When my favorite women’s entrepreneur group announced that September’s theme would be leaping, the first thought that came to my mind was “Oh no.”
The second thought was “Huh, well that’s an interesting reaction. Let’s unpack that a bit.”
For me, leaping conjures up visions of literally leaping across rocky chasms or epic leaps of faith like quitting one’s job or selling one’s house and moving to another continent. After taking a breath and realizing that those are quite extreme and not necessarily the focus of what leaping meant in this context, I felt better. Leaping can be anything big or small. Examples I’ve thought of include taking a vacation where your clients can’t reach you, taking a vacation where your clients can reach you, getting a bold haircut, reframing the way you think about something, taking even a small stand for something that is important to you, and more.
Even after realizing that I would not be pressured to jump off a cliff this month, I settled into the idea that anything that qualified as leaping for me wouldn’t happen this month. September is historically CRAZY TOWN at work (shameless plug: Art on Fire is September 25, 2015, from 6-11pm at American Eagle Outfitters Headquarters. For the first time, we’re using mobile bidding technology that also allows for pre-bidding and remote bidding on silent auction items. This is PGC’s most important fundraiser as we hope to raise about 10% of our annual budget in one night!) So basically I felt like it’s challenge enough just to be in September and suppress my desire to occasionally throat punch people.
But then I remembered.
I remembered that from September 29 – October 4, I’m going to do one of the scariest things I’ve ever done in my life.
Nerd Fitness is a blog I have followed and enjoyed for its approach to real life health and wellness. It’s a space where the “rules” are about fun, non-judgment, and finding what works for you and your goals, not what the latest media trend says all people should do. Last year for the first time, they put together a fall camp where members of the virtual community could come together in real life to work out, eat healthy food, have fun, and learn. It intrigued me but ultimately, the fact that I couldn’t afford it served as a wonderfully convenient excuse to disguise all my fear and anxiety about possibly going to something like this.
When they announced they would do it again this year, I put it on my giftbug wish list assuming it would just sit there, and nothing would ever come of it.

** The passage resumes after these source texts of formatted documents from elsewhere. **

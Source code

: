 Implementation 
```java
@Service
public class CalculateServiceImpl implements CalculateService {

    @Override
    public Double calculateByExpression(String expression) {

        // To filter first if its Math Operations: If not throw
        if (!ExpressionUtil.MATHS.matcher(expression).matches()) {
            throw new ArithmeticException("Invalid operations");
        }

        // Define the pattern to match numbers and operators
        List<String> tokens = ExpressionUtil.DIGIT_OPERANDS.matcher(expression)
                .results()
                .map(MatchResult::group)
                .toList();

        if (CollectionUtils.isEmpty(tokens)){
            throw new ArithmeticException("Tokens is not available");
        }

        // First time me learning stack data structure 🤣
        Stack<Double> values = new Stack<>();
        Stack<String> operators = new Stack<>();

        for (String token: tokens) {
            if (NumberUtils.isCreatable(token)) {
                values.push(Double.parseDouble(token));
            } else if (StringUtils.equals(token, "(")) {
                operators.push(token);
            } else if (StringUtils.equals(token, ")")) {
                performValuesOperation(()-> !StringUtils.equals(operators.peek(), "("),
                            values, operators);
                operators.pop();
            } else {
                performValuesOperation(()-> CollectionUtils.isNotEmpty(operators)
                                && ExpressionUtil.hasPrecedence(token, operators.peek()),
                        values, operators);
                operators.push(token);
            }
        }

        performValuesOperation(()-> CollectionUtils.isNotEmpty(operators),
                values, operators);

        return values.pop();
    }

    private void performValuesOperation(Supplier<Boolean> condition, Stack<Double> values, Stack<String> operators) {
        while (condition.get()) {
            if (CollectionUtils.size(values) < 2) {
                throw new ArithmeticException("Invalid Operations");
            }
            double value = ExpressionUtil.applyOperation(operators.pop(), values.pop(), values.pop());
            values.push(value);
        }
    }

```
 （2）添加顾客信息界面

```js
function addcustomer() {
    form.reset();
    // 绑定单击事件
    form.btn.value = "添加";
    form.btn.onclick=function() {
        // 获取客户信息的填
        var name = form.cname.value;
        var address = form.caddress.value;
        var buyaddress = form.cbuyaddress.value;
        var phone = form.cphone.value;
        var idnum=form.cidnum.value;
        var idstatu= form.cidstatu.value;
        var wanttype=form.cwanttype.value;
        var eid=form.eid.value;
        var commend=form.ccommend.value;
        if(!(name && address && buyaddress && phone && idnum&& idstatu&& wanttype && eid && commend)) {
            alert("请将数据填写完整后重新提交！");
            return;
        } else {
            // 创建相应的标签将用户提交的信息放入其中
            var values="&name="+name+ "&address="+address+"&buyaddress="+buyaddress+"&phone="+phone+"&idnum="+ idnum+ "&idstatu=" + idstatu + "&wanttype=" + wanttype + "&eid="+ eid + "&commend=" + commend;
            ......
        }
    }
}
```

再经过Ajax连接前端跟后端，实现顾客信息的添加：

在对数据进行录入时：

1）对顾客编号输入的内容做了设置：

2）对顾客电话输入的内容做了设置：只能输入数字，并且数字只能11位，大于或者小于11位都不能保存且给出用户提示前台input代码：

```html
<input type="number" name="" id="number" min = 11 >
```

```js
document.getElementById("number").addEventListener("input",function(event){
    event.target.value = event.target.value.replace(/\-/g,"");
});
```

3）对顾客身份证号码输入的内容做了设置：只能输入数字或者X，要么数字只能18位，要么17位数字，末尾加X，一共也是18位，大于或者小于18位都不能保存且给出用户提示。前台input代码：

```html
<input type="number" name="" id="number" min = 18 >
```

Then my parents asked me if it was something I really wanted to do, and all the fear and anxiety and HOLYSEPTEMBER of it all came flooding back. Perhaps that flood blocked out my memory of what happened next, but somehow, I said yes. And then I was signed up. And then I was in a Camp FB group with 200+ really enthusiastic people constantly sharing screenshots of their countdown apps with lots of exclamation points.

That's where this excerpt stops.